Jay Grossman, engineer for the highway department, said the intersection warranted an all-way stop, considering the frequency of crashes and the volume of traffic on both roads.

“The only other ways to correct the crash problem are a traffic signal or grade separation, which are very expensive projects and will take years for design and construction,” he wrote in an email.

He acknowledged that traffic will get backed up on C.R. 13 during peak traffic periods, “however, backups on C.R. 45 should be less now. An all-way stop is a safety treatment, it generally does not improve traffic flow,” he said.

And while it may be difficult for some drivers to see over the tracks, “approaching them more cautiously, since expecting a stop on the far side, should allow enough time to stop on the far side if there is a queue,” he said.

The distance between the north railroad gate and the white stopping line is approximately 60 feet, which is enough space to accommodate the largest vehicles on the road.

And unlike at a traffic signal, vehicles are less likely to get trapped on tracks near four-way stops because traffic is constantly moving, Grossman said. Flashers at the railroad are also activated at least 20 seconds before a train arrives.

“The highway department always reminds people at all crossings not to stop on the tracks,” Grossman said.
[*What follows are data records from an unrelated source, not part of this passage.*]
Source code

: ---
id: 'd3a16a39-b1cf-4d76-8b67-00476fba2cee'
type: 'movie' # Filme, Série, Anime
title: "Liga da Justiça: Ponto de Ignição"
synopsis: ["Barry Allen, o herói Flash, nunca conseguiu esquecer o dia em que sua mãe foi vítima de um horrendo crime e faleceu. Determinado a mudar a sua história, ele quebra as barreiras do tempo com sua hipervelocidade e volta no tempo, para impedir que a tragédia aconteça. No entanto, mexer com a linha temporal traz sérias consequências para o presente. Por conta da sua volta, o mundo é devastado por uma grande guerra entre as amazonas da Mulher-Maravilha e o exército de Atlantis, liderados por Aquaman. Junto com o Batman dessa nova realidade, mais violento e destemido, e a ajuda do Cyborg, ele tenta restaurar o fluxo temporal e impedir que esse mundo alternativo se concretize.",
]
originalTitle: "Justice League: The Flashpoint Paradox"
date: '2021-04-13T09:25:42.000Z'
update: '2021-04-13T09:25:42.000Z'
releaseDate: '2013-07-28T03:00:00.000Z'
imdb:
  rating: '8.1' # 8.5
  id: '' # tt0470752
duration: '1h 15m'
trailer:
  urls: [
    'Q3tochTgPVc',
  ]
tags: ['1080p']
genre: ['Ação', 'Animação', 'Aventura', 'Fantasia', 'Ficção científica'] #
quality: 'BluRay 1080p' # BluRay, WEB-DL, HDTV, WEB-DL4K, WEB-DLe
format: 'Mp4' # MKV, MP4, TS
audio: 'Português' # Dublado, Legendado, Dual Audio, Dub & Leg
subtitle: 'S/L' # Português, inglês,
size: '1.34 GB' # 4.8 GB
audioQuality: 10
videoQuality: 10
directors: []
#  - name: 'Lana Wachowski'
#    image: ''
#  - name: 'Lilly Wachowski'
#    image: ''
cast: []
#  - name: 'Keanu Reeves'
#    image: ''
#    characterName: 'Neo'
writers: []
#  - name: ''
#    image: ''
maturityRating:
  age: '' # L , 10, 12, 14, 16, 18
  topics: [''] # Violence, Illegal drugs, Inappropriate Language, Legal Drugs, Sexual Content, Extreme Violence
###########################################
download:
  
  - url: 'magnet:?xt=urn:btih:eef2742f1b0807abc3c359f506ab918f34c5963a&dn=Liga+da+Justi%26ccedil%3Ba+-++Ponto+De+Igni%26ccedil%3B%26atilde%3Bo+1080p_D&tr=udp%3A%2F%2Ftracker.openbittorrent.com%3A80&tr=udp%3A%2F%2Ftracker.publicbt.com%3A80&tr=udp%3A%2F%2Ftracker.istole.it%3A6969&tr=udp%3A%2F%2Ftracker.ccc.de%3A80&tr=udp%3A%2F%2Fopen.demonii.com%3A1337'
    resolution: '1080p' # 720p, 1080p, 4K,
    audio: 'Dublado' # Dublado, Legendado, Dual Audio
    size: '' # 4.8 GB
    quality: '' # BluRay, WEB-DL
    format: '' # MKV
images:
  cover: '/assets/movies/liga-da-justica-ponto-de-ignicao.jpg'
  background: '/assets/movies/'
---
In response to complaints, the highway department has been monitoring the intersection and added additional signage cautioning drivers of the upcoming stop.

Chiddister said she hopes to see the signs taken down until a better solution can be made, but that would require approval from the board of commissioners. That is very unlikely, according to Yoder.

“There is always a trade-off between delay for some users and safety,” Grossman said. “The department and commissioners recognized that delay to drivers on C.R. 13 would increase with an all-way stop, but making the intersection safer for all users, including pedestrians and bicyclists, is of great importance.”